Friday, December 19, 2008

äääääähm

In a café with a Hotspot that supposedly closes at 5. It's 3am. Someone is going around putting chairs upside down on tables.

How this happened.

I went to my gym at 12.30. The guy said the strom was kaput. (Roughly.) My gym has machines and also Internet access. Deprived of access to my cross-trainer I went to Kleisther, a café which advertises itself as closing, as I say, at 5.

And NOW look.

But I did catch the latest xkcd.

I am not getting as much work done as I thought because, as Maureen Howard once said, life gets in the way, but I have been reading a shockingly slipshod book on Durkheim on suicide and rereading Orlando Paterson's brilliant Slavery and Social Death. SSD came out in something like 1982, roughly the publication date of other books that dazzled me (Riddley Walker, Hawksmoor, An Insular Possession, The Transfiguration of the Commonplace, If on a Winter's Night a Traveller), but I only discovered it in 1998 and now can't live without it. And I am not linking to anything, obviously, because someone is going around putting chairs upside down on tables.

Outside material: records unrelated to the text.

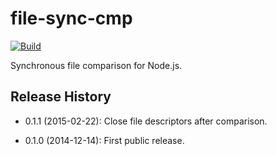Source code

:file-sync-cmp
=============

[![Build](https://github.com/mgeisler/file-sync-cmp/actions/workflows/build.yml/badge.svg?branch=master)](https://github.com/mgeisler/file-sync-cmp/actions/workflows/build.yml)

Synchronous file comparison for Node.js.


Release History
---------------

* 0.1.1 (2015-02-22): Close file descriptors after comparison.

* 0.1.0 (2014-12-14): First public release.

I am not wanted. They want to close up. They want to go home.

4 comments:

Jenny Davidson said...

ARGHHHH!

Nothing in particular to say, other than general commiseration on internet cafes. I went the other day to the fancy Chelsea Piers gym with a friend & had it illuminated to me why a fancy gym membership in Manhattan with wireless internet, cafe areas and locker potential would be well worth it to a young person who lives in Brooklyn but works and often socializes in Manhattan... Riddley Walker and Hawksmoor were exactly two books that blew my mind in the mid-80s! But can it really be that there is such a short list of dazzling things? Having just moved to new apt, and got rid of SLEWS of books, my first Amazon book purchase to new address has arrived - Consciousness and the Breakdown of the Bicameral Mind...

nsiqueiros said...

As far as 1982 goes: I, unfortunately, was not aware of the existence of these books at the time. I was a little preoccupied with my birth and becoming self-aware of my own existence.

I did finally read If on a winter's night a traveler-- thanks to Helen's recommendation--this past year. Riddley Walker has been on my Amazon shopping list for some time now, and I'm gonna have to check out the others soon.

And as far as the latest xkcd goes: I like to see myself as the "strange kid". (That's not me being conceited, just slightly self-aware.) lol. <---eww, i just lol'd on your blog. sorry 'bout that.

Languagehat said...

Sorry about the cafe; that's a really annoying experience.

I still remember the impact reading SSD had on me when it came out, and I just went and scanned the shelves to make sure I still had it after (*counts*) four moves. (I seem to have lost almost all my Cecil Taylor CDs, but I still have Patterson.) Great book, and I urge everyone with an interest in the subject to read it.

Holly said...

Ms. HD:

regarding suicide:

you've probably been asked this before
but
do you think a women needs money and a room of her own in order to write fiction?